Oliver Naesen, wiens carrière ogenschijnlijk op een laag pitje stond, herpakte zich dit voorjaar in de
Ronde van Vlaanderen en deed een stap omhoog samen met de hele Decathlon AG2R La Mondiale formatie. Maar uiteindelijk bleek er iets anders achter Naesens strijd te zitten.
"De afgelopen jaren ben ik vaak onverklaarbaar ziek geweest", begint Naesen zijn verhaal op HLN. "Het klinkt stom, maar het is de waarheid: de ene dag was ik kerngezond en de volgende dag was ik doodziek. Misselijk, overgeven, niet uit bed kunnen komen."
"In het begin was ik niet echt ziek. Ik was vooral moe en kwam er niet doorheen. Keer op keer was de reactie: het zal wel griep zijn en dan kreeg ik antibiotica. Maar het werd steeds erger: vorig jaar was ik veertig keer ziek. Soms meerdere keren per week. Echt te gek.
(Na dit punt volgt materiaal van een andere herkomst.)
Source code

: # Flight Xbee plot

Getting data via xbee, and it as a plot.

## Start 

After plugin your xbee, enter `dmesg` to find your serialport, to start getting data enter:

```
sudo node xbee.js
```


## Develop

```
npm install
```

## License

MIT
Op een gegeven moment vroeg ik me af of ik een burn-out had? Mensen vroegen me of ik depressief was. Natuurlijk niet, ik was gewoon moe. Maar het ging door. Ik maakte me zorgen: was het afgelopen met me? Was mijn lichaam op?"
De oorzaak moest ergens anders gezocht worden, in iets heel onschuldigs: selderij. "Mijn bloed is ontelbare keren afgenomen, maar er is nooit iets gevonden. De doorbraak kwam toen ik op een dag heel heftig reageerde op knolselderij. Mijn keel ging dicht. Dorien was toevallig niet thuis. Ik dacht dat ik een ambulance moest bellen."
Probleem opgelost, hoewel dat zeker makkelijker gezegd dan gedaan is. "Selderij zit in f*cking alles. Zondag na Roubaix aten we friet. Ik heb het opgezocht: het enige 'vlees' dat ik in de friettent kon bestellen was een Bicky Burger, in al het andere zit selderij. Dus dat is wat ik deze week heb geleerd."